■ Material provided
━━━━━━━━━━━━━━━━━━━━━━━━━━━━━━

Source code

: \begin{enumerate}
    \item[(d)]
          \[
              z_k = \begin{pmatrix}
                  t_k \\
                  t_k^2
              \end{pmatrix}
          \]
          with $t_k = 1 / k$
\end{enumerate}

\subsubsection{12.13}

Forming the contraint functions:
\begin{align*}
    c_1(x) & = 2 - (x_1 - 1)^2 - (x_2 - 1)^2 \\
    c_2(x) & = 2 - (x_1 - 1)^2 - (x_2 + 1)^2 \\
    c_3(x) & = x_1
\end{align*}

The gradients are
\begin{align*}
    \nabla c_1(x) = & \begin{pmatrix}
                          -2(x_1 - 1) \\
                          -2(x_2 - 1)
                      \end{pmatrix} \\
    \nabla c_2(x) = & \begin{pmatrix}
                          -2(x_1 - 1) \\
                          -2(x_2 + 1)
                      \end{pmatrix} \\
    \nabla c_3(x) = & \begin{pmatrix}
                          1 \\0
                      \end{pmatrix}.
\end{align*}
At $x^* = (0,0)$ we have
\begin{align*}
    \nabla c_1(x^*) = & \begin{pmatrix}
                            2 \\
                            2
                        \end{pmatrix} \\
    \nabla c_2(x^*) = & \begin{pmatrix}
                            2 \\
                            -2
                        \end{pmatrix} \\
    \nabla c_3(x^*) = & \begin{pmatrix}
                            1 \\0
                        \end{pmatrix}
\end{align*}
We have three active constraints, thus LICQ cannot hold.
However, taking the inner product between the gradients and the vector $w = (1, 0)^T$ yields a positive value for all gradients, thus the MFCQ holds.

━━━━━━━━━━━━━━━━━━━━━━━━━━━━━━

■ What the task requires
Please filter the listing down to lines that include the word "gradients".

■ Response box
The gradients are
However, taking the inner product between the gradients and the vector $w = (1, 0)^T$ yields a positive value for all gradients, thus the MFCQ holds.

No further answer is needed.